_Work order:_ Would you give the listing again exactly as written, minus its pictures?

_Exercise input:_
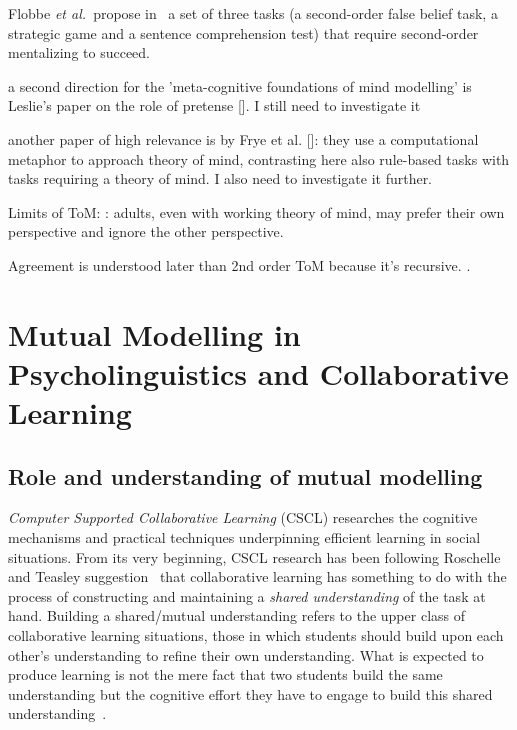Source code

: \documentclass{sig-alternate}
\newcommand{\etal}{{\textit{et al.~}}}
\begin{document}
Flobbe \etal propose in~\cite{flobbe2008children} a set of three tasks (a
second-order false belief task, a strategic game and a sentence comprehension
test) that require second-order mentalizing to succeed.

a second direction for the 'meta-cognitive foundations of mind modelling' is
Leslie's paper on the role of pretense []. I still need to investigate it

another paper of high relevance is by Frye et al. []: they use a computational
metaphor to approach theory of mind, contrasting here also
rule-based tasks with tasks requiring a theory of mind. I also need to
investigate it further.

Limits of ToM:
\cite{keysar2003limits}: adults, even with working theory of mind, may prefer
their own perspective and ignore the other perspective.

Agreement is understood later than 2nd order ToM because it's recursive.
\cite[p.~664]{verbrugge2009logic}.

\section{Mutual Modelling in Psycholinguistics and Collaborative Learning}

\subsection{Role and understanding of mutual modelling}

\emph{Computer Supported Collaborative Learning} (CSCL) researches the cognitive
mechanisms and practical techniques underpinning efficient learning in social
situations. From its very beginning, CSCL research has been following
Roschelle and Teasley suggestion~\cite{roschelle1995construction} that
collaborative learning has something to do with the process of constructing and
maintaining a \emph{shared understanding} of the task at hand. Building a shared/mutual
understanding refers to the upper class of collaborative learning situations,
those in which students should build upon each other's understanding to refine
their own understanding.  What is expected to produce learning is not the mere
fact that two students build the same understanding but the cognitive effort
they have to engage to build this shared
understanding~\cite{schwartz1995emergence}.
\end{document}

_Answer for this exercise:_
Source code

: \documentclass{sig-alternate}
\newcommand{\etal}{{\textit{et al.~}}}
\begin{document}
Flobbe \etal propose in~\cite{flobbe2008children} a set of three tasks (a
second-order false belief task, a strategic game and a sentence comprehension
test) that require second-order mentalizing to succeed.

a second direction for the 'meta-cognitive foundations of mind modelling' is
Leslie's paper on the role of pretense []. I still need to investigate it

another paper of high relevance is by Frye et al. []: they use a computational
metaphor to approach theory of mind, contrasting here also
rule-based tasks with tasks requiring a theory of mind. I also need to
investigate it further.

Limits of ToM:
\cite{keysar2003limits}: adults, even with working theory of mind, may prefer
their own perspective and ignore the other perspective.

Agreement is understood later than 2nd order ToM because it's recursive.
\cite[p.~664]{verbrugge2009logic}.

\section{Mutual Modelling in Psycholinguistics and Collaborative Learning}

\subsection{Role and understanding of mutual modelling}

\emph{Computer Supported Collaborative Learning} (CSCL) researches the cognitive
mechanisms and practical techniques underpinning efficient learning in social
situations. From its very beginning, CSCL research has been following
Roschelle and Teasley suggestion~\cite{roschelle1995construction} that
collaborative learning has something to do with the process of constructing and
maintaining a \emph{shared understanding} of the task at hand. Building a shared/mutual
understanding refers to the upper class of collaborative learning situations,
those in which students should build upon each other's understanding to refine
their own understanding.  What is expected to produce learning is not the mere
fact that two students build the same understanding but the cognitive effort
they have to engage to build this shared
understanding~\cite{schwartz1995emergence}.
\end{document}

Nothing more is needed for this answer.